Pursuant to Rev. Rui. 74-250, supra, each spouse is treated as the owner of one-half of the residence that was sold and one-half of the proceeds is attributed to each spouse. And each spouse is accorded the opportunity to separately purchase a new residence with his or her one-half of the proceeds within the statutory period and thus defer recognition under section 1034 of that spouse’s one-half of the gain realized on the sale of the jointly owned old residence. The result may appear to be strange since section 1034 obviously contemplates the purchase of one replacement residence, not two. Nevertheless, Rev. Rul. 74-250 is a realistic and sound interpretation of section 1034, which attempts to deal with what otherwise would appear to be an impossible situation. However, there still remains the question of how the joint and several liability of the spouses applies here in the light of Rev. Rul. 74 — 250.
The proceeds of sale of the jointly owned old residence were $457,000, producing a total gain of $185,629. Pursuant to Rev. Rul. 74-250, one-half of each of these amounts is attributable to each spouse. Mrs. Murphy did not reinvest her one-half of the proceeds in a new principal residence for herself, and thus the one-half of the gain attributable to her was no longer deferable. Petitioner, on the other hand, did reinvest $199,704 of his one-half share in a new residence for himself. That amount was computed to be $37,506 short of what was necessary to defer his entire one-half share of the gain. He accordingly included that $37,506 as additional gross income in the amended return that was filed, and he paid tax thereon. He thus satisfied in full the requirements of section 1034 in respect of reinvesting his one-half share of the proceeds. But, as just noted, the tax on Mrs. Murphy’s one-half share of the gain on sale of the old residence was no longer deferred. It is at this point that the joint and several liability of the spouses comes into play.
Rev. Rul. 74-250, supra, in no way dealt with joint and several liability of the spouses in respect of their joint return. Petitioner continues to be severally liable for any deficiency based on the joint return. And in this case the only relevant deficiency is one attributable to Mrs. Murphy’s one-half of the gain, which was not deferred under section 1034. In our judgment that is the extent of his liability.

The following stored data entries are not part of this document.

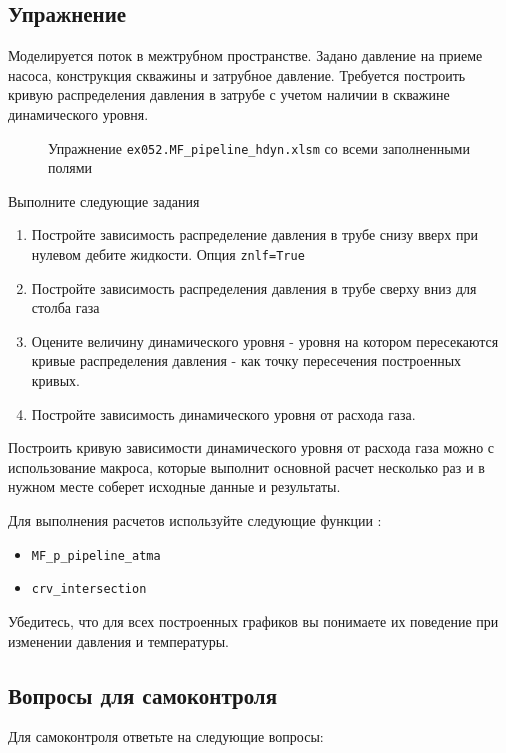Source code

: \subsection{Упражнение}
Моделируется поток в межтрубном пространстве.  Задано давление на приеме насоса, конструкция скважины и затрубное давление. Требуется построить кривую распределения давления в затрубе с учетом наличии в скважине динамического уровня.

\begin{figure}[h!]
	\center{\texttt{[image: Ex52\_1]}}
	\caption{Упражнение \texttt{ex052.MF_pipeline_hdyn.xlsm} со всеми заполненными полями }
	\label{ris:Ex52_1}
\end{figure}

Выполните следующие задания
\begin{enumerate}
	\item Постройте зависимость распределение давления в трубе снизу вверх при нулевом дебите жидкости. Опция \texttt{znlf=True}
	
	\item Постройте зависимость распределения давления в трубе сверху вниз для столба газа
	
	\item Оцените величину динамического уровня - уровня на котором пересекаются кривые распределения давления - как точку пересечения построенных кривых. 
	
	\item Постройте зависимость динамического уровня от расхода газа. 
	
\end{enumerate}

Построить кривую зависимости динамического уровня от расхода газа можно с использование макроса, которые выполнит основной расчет несколько раз и в нужном месте соберет исходные данные и результаты.

Для выполнения расчетов используйте следующие функции \unf{}:
\begin{itemize}
	
	\item \texttt{MF_p_pipeline_atma}
	\item \texttt{crv_intersection}
\end{itemize}

Убедитесь, что для всех построенных графиков вы понимаете их поведение при изменении давления и температуры. 

\subsection{Вопросы для самоконтроля}
Для самоконтроля ответьте на следующие вопросы:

We reject the Commissioner’s method that calls for tax on a greater amount of taxable income. Pursuant to that method, petitioner would be liable for tax on the entire $185,629 realized on sale of the old residence, reduced only by the $37,506 reported by him in the amended return. We think that this method fails to take into account the computations required by Rev. Rui. 74-250, which we hold represents a valid interpretation of section 1034. Accordingly, we hold that petitioner is taxable, pursuant to section 6013(d)(3), on that portion of the gain on sale reported in the joint return that remains after application of Rev. Rul. 74-250, supra, namely, Mrs. Murphy’s one-half of $185,629.
3. Additions to Tax
The Commissioner determined additions to tax
Moreover, on the record before us, petitioner could not in any event prevail as to either of the additions to tax. As to the addition to tax for negligence imposed by section 6653(a), the record contains no evidence showing that there was no “failure to do what a reasonable and ordinarily prudent person would do under the circumstances” as negligence was defined in Neely v. Commissioner, 85 T.C. 934, 947 (1985) (quoting Marcello v. Commissioner, 380 F.2d 499, 506 (5th Cir. 1967)). And since the burden of proof was upon petitioner, Marcello v. Commissioner, supra at 506; Enoch v. Commissioner, 57 T.C. 781, 802 (1972); Axelrod v. Commissioner, 56 T.C. 248, 258 (1971), the addition to tax for negligence would have to be approved in the absence of any evidence to the contrary, Grimes v. Commissioner, 82 T.C. 235, 237 (1984).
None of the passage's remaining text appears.